Comment From: apikozh
Possible fix in #841, but not tested it yet
Comment From: oliverlockwood
For what it's worth, I manually built the fix in #841 locally, and ran my example application using the versions installed from this, and it does appear to me to fix the issue.
I end up with this error log after the retries:
21:11:31.218 [http-nio-1234-exec-2] ERROR o.a.c.c.C.[.[.[.[dispatcherServlet] - Servlet.service() for servlet [dispatcherServlet] in context with path [] threw exception [Request processing failed; nested exception is feign.RetryableException: Read timed out executing GET http://downstream-service/api/something] with root cause
java.net.SocketTimeoutException: Read timed out
at java.base/sun.nio.ch.NioSocketImpl.timedRead(NioSocketImpl.java:283)
...
at java.base/java.net.HttpURLConnection.getResponseCode(HttpURLConnection.java:529)
at feign.Client$Default.convertResponse(Client.java:110)
at feign.Client$Default.execute(Client.java:106)
at org.springframework.cloud.openfeign.loadbalancer.LoadBalancerUtils.executeWithLoadBalancerLifecycleProcessing(LoadBalancerUtils.java:57)

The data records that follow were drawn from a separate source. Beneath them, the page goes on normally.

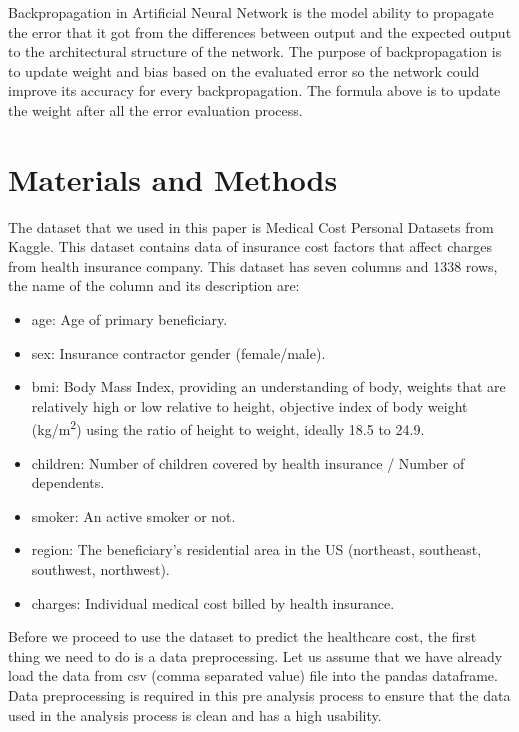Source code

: \documentclass[a4paper, 12pt]{article}
\begin{document}
\begin{multicols}{2}
\justifying
  Backpropagation in Artificial Neural Network is the model ability to propagate the error that it got from the differences between output and the expected output to the architectural structure of the network. The purpose of backpropagation is to update weight and bias based on the evaluated error so the network could improve its accuracy for every backpropagation. The formula above is to update the weight after all the error evaluation process. \cite{erb1993}

\section{Materials and Methods}
The dataset that we used in this paper is Medical Cost Personal Datasets from Kaggle. This dataset contains data of insurance cost factors that affect charges from health insurance company. This dataset has seven columns and 1338 rows, the name of the column and its description are:
  \begin{itemize}
    \item age: Age of primary beneficiary.
    \item sex: Insurance contractor gender (female/male).
    \item bmi: Body Mass Index, providing an understanding of body, weights that are relatively high or low relative to height, objective index of body weight (kg/m\textsuperscript{2}) using the ratio of height to weight, ideally 18.5 to 24.9. 
    \item children: Number of children covered by health insurance / Number of dependents.
    \item smoker: An active smoker or not.
    \item region: The beneficiary's residential area in the US (northeast, southeast, southwest, northwest).
    \item charges: Individual medical cost billed by health insurance.
  \end{itemize}

  Before we proceed to use the dataset to predict the healthcare cost, the first thing we need to do is a data preprocessing. Let us assume that we have already load the data from csv (comma separated value) file into the pandas dataframe. Data preprocessing is required in this pre analysis process to ensure that the data used in the analysis process is clean and has a high usability.  


\end{multicols}
\end{document}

at org.springframework.cloud.openfeign.loadbalancer.RetryableFeignBlockingLoadBalancerClient.lambda$execute$2(RetryableFeignBlockingLoadBalancerClient.java:168)
at org.springframework.retry.support.RetryTemplate.doExecute(RetryTemplate.java:329)
at org.springframework.retry.support.RetryTemplate.execute(RetryTemplate.java:225)
at org.springframework.cloud.openfeign.loadbalancer.RetryableFeignBlockingLoadBalancerClient.execute(RetryableFeignBlockingLoadBalancerClient.java:114)
at feign.SynchronousMethodHandler.executeAndDecode(SynchronousMethodHandler.java:121)
at feign.SynchronousMethodHandler.invoke(SynchronousMethodHandler.java:91)
at feign.ReflectiveFeign$FeignInvocationHandler.invoke(ReflectiveFeign.java:100)
at jdk.proxy2/jdk.proxy2.$Proxy107.getMeSomething(Unknown Source)
at com.oliverlockwood.retrybug.ClientController.hitTheDownstreamService(ClientController.java:20)
...
which looks as it should do, correctly exposing the underlying error.
Comment From: OlgaMaciaszek
Hi @oliverlockwood - thanks for providing the sample and verifying the PR. Makes sense.